*** Opening of Data records ***

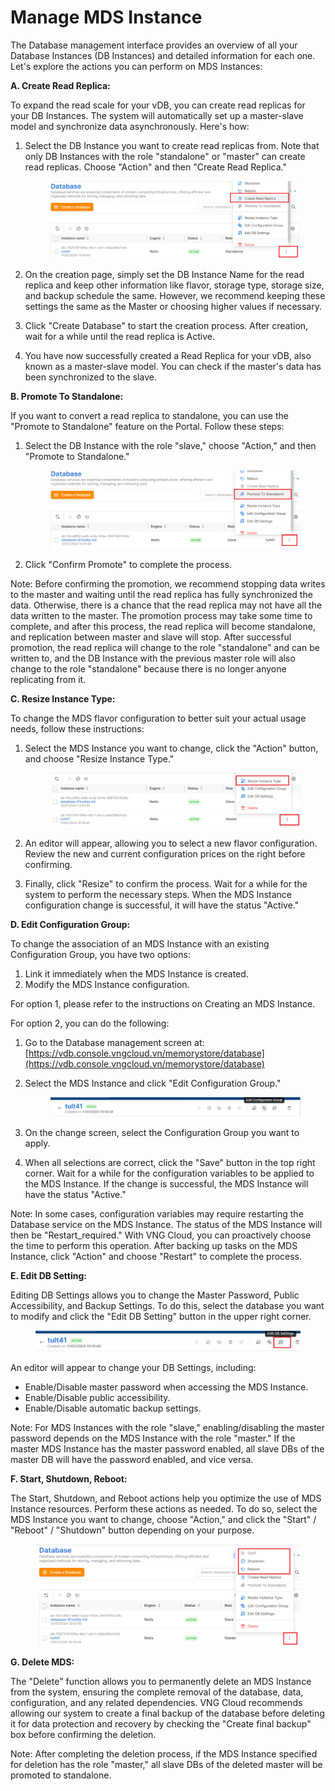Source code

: # Manage MDS Instance

The Database management interface provides an overview of all your Database Instances (DB Instances) and detailed information for each one. Let's explore the actions you can perform on MDS Instances:

**A. Create Read Replica:**

To expand the read scale for your vDB, you can create read replicas for your DB Instances. The system will automatically set up a master-slave model and synchronize data asynchronously. Here's how:

1.  Select the DB Instance you want to create read replicas from. Note that only DB Instances with the role "standalone" or "master" can create read replicas. Choose "Action" and then "Create Read Replica."&#x20;

    <figure><img src="../../.gitbook/assets/image (234).png" alt=""><figcaption></figcaption></figure>
2. On the creation page, simply set the DB Instance Name for the read replica and keep other information like flavor, storage type, storage size, and backup schedule the same. However, we recommend keeping these settings the same as the Master or choosing higher values if necessary.
3. Click "Create Database" to start the creation process. After creation, wait for a while until the read replica is Active.
4. You have now successfully created a Read Replica for your vDB, also known as a master-slave model. You can check if the master's data has been synchronized to the slave.

**B. Promote To Standalone:**

If you want to convert a read replica to standalone, you can use the "Promote to Standalone" feature on the Portal. Follow these steps:

1.  Select the DB Instance with the role "slave," choose "Action," and then "Promote to Standalone."&#x20;

    <figure><img src="../../.gitbook/assets/image (235).png" alt=""><figcaption></figcaption></figure>
2. Click "Confirm Promote" to complete the process.

Note: Before confirming the promotion, we recommend stopping data writes to the master and waiting until the read replica has fully synchronized the data. Otherwise, there is a chance that the read replica may not have all the data written to the master. The promotion process may take some time to complete, and after this process, the read replica will become standalone, and replication between master and slave will stop. After successful promotion, the read replica will change to the role "standalone" and can be written to, and the DB Instance with the previous master role will also change to the role "standalone" because there is no longer anyone replicating from it.

**C. Resize Instance Type:**

To change the MDS flavor configuration to better suit your actual usage needs, follow these instructions:

1.  Select the MDS Instance you want to change, click the "Action" button, and choose "Resize Instance Type."&#x20;

    <figure><img src="../../.gitbook/assets/image (236).png" alt=""><figcaption></figcaption></figure>
2. An editor will appear, allowing you to select a new flavor configuration. Review the new and current configuration prices on the right before confirming.
3. Finally, click "Resize" to confirm the process. Wait for a while for the system to perform the necessary steps. When the MDS Instance configuration change is successful, it will have the status "Active."

**D. Edit Configuration Group:**

To change the association of an MDS Instance with an existing Configuration Group, you have two options:

1. Link it immediately when the MDS Instance is created.
2. Modify the MDS Instance configuration.

For option 1, please refer to the instructions on Creating an MDS Instance.

For option 2, you can do the following:

1. Go to the Database management screen at: [https://vdb.console.vngcloud.vn/memorystore/database](https://vdb.console.vngcloud.vn/memorystore/database)
2.  Select the MDS Instance and click "Edit Configuration Group."&#x20;

    <figure><img src="../../.gitbook/assets/image (237).png" alt=""><figcaption></figcaption></figure>
3. On the change screen, select the Configuration Group you want to apply.
4. When all selections are correct, click the "Save" button in the top right corner. Wait for a while for the configuration variables to be applied to the MDS Instance. If the change is successful, the MDS Instance will have the status "Active."

Note: In some cases, configuration variables may require restarting the Database service on the MDS Instance. The status of the MDS Instance will then be "Restart\_required." With VNG Cloud, you can proactively choose the time to perform this operation. After backing up tasks on the MDS Instance, click "Action" and choose "Restart" to complete the process.

**E. Edit DB Setting:**

Editing DB Settings allows you to change the Master Password, Public Accessibility, and Backup Settings. To do this, select the database you want to modify and click the "Edit DB Setting" button in the upper right corner.

<figure><img src="../../.gitbook/assets/image (238).png" alt=""><figcaption></figcaption></figure>

An editor will appear to change your DB Settings, including:

* Enable/Disable master password when accessing the MDS Instance.
* Enable/Disable public accessibility.
* Enable/Disable automatic backup settings.

Note: For MDS Instances with the role "slave," enabling/disabling the master password depends on the MDS Instance with the role "master." If the master MDS Instance has the master password enabled, all slave DBs of the master DB will have the password enabled, and vice versa.

**F. Start, Shutdown, Reboot:**

The Start, Shutdown, and Reboot actions help you optimize the use of MDS Instance resources. Perform these actions as needed. To do so, select the MDS Instance you want to change, choose "Action," and click the "Start" / "Reboot" / "Shutdown" button depending on your purpose.

<figure><img src="../../.gitbook/assets/image (239).png" alt=""><figcaption></figcaption></figure>

**G. Delete MDS:**

The "Delete" function allows you to permanently delete an MDS Instance from the system, ensuring the complete removal of the database, data, configuration, and any related dependencies. VNG Cloud recommends allowing our system to create a final backup of the database before deleting it for data protection and recovery by checking the "Create final backup" box before confirming the deletion.

Note: After completing the deletion process, if the MDS Instance specified for deletion has the role "master," all slave DBs of the deleted master will be promoted to standalone.
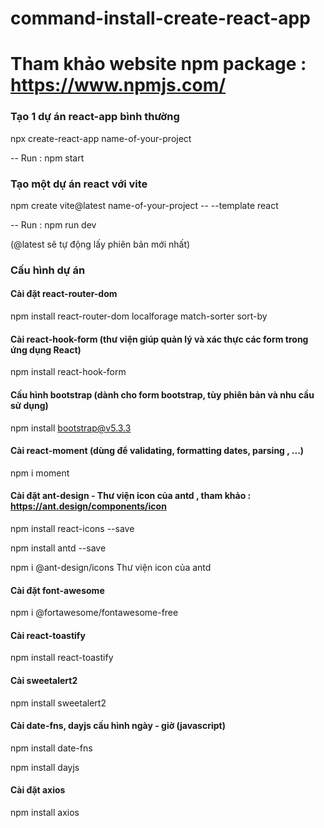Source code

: # command-install-create-react-app

# Tham khảo website npm package : https://www.npmjs.com/

### Tạo 1 dự án react-app bình thường
npx create-react-app name-of-your-project

-- Run : npm start

### Tạo một dự án react với vite
npm create vite@latest name-of-your-project -- --template react

-- Run : npm run dev

(@latest sẽ tự động lấy phiên bản mới nhất)

### Cấu hình dự án

#### Cài đặt react-router-dom

npm install react-router-dom localforage match-sorter sort-by

#### Cài react-hook-form (thư viện giúp quản lý và xác thực các form trong ứng dụng React)

npm install react-hook-form

#### Cấu hình bootstrap (dành cho form bootstrap, tùy phiên bản và nhu cầu sử dụng)

npm install bootstrap@v5.3.3

#### Cài react-moment (dùng để validating, formatting dates, parsing , ...)

npm i moment

#### Cài đặt ant-design - Thư viện icon của antd , tham khảo : https://ant.design/components/icon

npm install react-icons --save

npm install antd --save

npm i @ant-design/icons 
Thư viện icon của antd

#### Cài đặt font-awesome 

npm i @fortawesome/fontawesome-free

#### Cài react-toastify

npm install react-toastify

#### Cài sweetalert2

npm install sweetalert2

#### Cài date-fns, dayjs cấu hình ngày - giờ (javascript)

npm install date-fns

npm install dayjs

#### Cài đặt axios

npm install axios





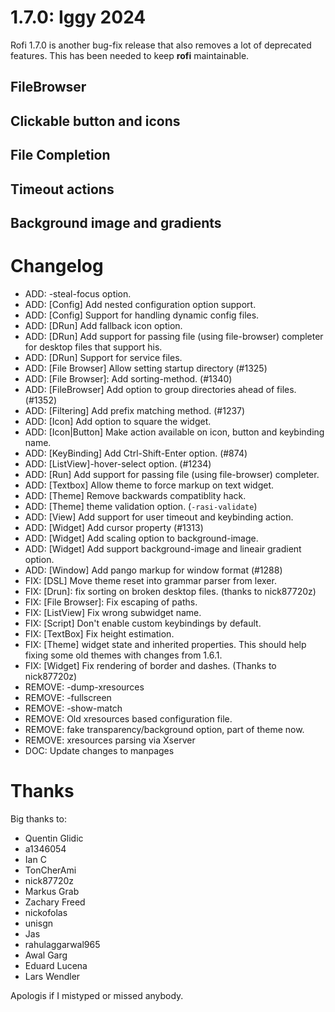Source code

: # 1.7.0: Iggy 2024 

Rofi 1.7.0 is another bug-fix release that also removes a lot of deprecated features.
This has been needed to keep **rofi** maintainable.


## FileBrowser

## Clickable button and icons

## File Completion

## Timeout actions

## Background image and gradients


# Changelog

* ADD: -steal-focus option.
* ADD: [Config] Add nested configuration option support.
* ADD: [Config] Support for handling dynamic config files.
* ADD: [DRun] Add fallback icon option.
* ADD: [DRun] Add support for passing file (using file-browser) completer for desktop files that support his.
* ADD: [DRun] Support for service files.
* ADD: [File Browser] Allow setting startup directory (#1325)
* ADD: [File Browser]: Add sorting-method. (#1340)
* ADD: [FileBrowser] Add option to group directories ahead of files. (#1352)
* ADD: [Filtering] Add prefix matching method. (#1237)
* ADD: [Icon] Add option to square the widget. 
* ADD: [Icon|Button] Make action available on icon, button and keybinding name. 
* ADD: [KeyBinding] Add Ctrl-Shift-Enter option. (#874)
* ADD: [ListView]-hover-select option. (#1234)
* ADD: [Run] Add support for passing file (using file-browser) completer.
* ADD: [Textbox] Allow theme to force markup on text widget.
* ADD: [Theme] Remove backwards compatiblity hack. 
* ADD: [Theme] theme validation option. (`-rasi-validate`) 
* ADD: [View] Add support for user timeout and keybinding action.
* ADD: [Widget] Add cursor property (#1313)
* ADD: [Widget] Add scaling option to background-image.
* ADD: [Widget] Add support background-image and lineair gradient option.
* ADD: [Window] Add pango markup for window format (#1288)
* FIX: [DSL] Move theme reset into grammar parser from lexer.
* FIX: [Drun]: fix sorting on broken desktop files. (thanks to nick87720z) 
* FIX: [File Browser]: Fix escaping of paths.
* FIX: [ListView] Fix wrong subwidget name.
* FIX: [Script] Don't enable custom keybindings by default.
* FIX: [TextBox] Fix height estimation.
* FIX: [Theme] widget state and inherited properties. This should help fixing some old themes with changes from 1.6.1.
* FIX: [Widget] Fix rendering of border and dashes. (Thanks to nick87720z)
* REMOVE: -dump-xresources
* REMOVE: -fullscreen
* REMOVE: -show-match
* REMOVE: Old xresources based configuration file.
* REMOVE: fake transparency/background option, part of theme now.
* REMOVE: xresources parsing via Xserver
* DOC: Update changes to manpages


# Thanks

Big thanks to:

* Quentin Glidic
* a1346054
* Ian C
* TonCherAmi
* nick87720z
* Markus Grab
* Zachary Freed
* nickofolas
* unisgn
* Jas
* rahulaggarwal965
* Awal Garg
* Eduard Lucena
* Lars Wendler

Apologis if I mistyped or missed anybody.
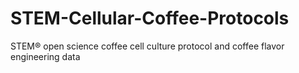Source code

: # STEM-Cellular-Coffee-Protocols
STEM®️ open science coffee cell culture protocol and coffee flavor engineering data
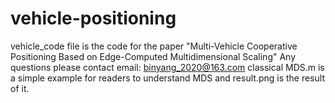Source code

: # vehicle-positioning
vehicle_code file is the code for the paper
"Multi-Vehicle Cooperative Positioning Based on Edge-Computed Multidimensional Scaling"
Any questions please contact email: binyang_2020@163.com
classical MDS.m is a simple example for readers to understand MDS
and result.png is the result of it.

*** Close of Data records ***

■ Work to complete:
All that is required is the number of lines in the data above that contain the word "FileBrowser".

■ Response below:
2